* Aim of the exercise *
Lines in the data below that contain the word "Space" are to be copied.

===== Provided entries

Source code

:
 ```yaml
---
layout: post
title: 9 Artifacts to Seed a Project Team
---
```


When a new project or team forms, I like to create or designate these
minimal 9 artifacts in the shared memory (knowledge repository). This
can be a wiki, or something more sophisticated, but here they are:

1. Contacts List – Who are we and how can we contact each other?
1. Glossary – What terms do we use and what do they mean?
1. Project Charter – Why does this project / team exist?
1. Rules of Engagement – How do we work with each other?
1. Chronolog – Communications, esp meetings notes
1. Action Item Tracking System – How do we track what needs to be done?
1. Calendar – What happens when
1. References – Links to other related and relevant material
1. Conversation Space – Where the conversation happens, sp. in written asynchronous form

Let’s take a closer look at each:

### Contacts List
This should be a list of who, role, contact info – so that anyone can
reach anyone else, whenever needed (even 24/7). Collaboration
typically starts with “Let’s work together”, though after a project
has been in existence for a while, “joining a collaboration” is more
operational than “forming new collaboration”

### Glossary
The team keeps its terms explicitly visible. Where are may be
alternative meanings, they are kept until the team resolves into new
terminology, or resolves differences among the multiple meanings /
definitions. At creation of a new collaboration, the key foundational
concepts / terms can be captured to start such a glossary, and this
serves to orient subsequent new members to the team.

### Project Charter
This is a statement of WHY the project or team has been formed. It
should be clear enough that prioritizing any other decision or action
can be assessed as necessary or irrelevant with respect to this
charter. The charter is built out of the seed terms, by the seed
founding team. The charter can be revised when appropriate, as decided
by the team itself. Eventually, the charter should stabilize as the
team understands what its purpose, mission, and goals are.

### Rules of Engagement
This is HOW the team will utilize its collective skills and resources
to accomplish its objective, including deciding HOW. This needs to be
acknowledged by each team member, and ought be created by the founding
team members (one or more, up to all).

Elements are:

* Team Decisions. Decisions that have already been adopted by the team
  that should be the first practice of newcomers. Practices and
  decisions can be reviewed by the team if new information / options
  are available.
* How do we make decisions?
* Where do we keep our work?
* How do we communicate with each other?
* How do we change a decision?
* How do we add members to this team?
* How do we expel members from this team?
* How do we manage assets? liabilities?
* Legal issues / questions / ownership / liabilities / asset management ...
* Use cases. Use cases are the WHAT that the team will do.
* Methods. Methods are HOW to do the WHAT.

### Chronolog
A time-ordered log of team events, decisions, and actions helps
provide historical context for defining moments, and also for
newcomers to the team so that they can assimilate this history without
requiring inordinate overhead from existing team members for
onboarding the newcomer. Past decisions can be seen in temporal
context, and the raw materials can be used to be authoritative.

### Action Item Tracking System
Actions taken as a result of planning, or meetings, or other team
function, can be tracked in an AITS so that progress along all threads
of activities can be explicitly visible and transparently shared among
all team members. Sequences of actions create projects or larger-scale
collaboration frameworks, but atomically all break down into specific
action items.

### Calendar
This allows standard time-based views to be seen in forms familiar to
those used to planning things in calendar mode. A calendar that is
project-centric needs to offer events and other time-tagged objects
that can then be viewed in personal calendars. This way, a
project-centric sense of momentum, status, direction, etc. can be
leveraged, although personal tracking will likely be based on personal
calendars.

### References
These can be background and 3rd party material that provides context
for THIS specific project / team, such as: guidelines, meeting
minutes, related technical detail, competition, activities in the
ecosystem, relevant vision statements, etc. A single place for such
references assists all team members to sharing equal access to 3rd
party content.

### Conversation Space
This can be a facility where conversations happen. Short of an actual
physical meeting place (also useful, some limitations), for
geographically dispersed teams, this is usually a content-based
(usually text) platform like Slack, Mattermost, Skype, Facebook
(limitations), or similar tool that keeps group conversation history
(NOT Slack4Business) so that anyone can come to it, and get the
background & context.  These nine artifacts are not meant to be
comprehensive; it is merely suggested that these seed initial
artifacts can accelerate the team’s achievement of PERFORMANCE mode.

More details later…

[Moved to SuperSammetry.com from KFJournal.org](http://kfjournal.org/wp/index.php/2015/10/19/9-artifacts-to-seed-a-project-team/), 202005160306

==========

* Response to this task *
1. Conversation Space – Where the conversation happens, sp. in written asynchronous form
### Conversation Space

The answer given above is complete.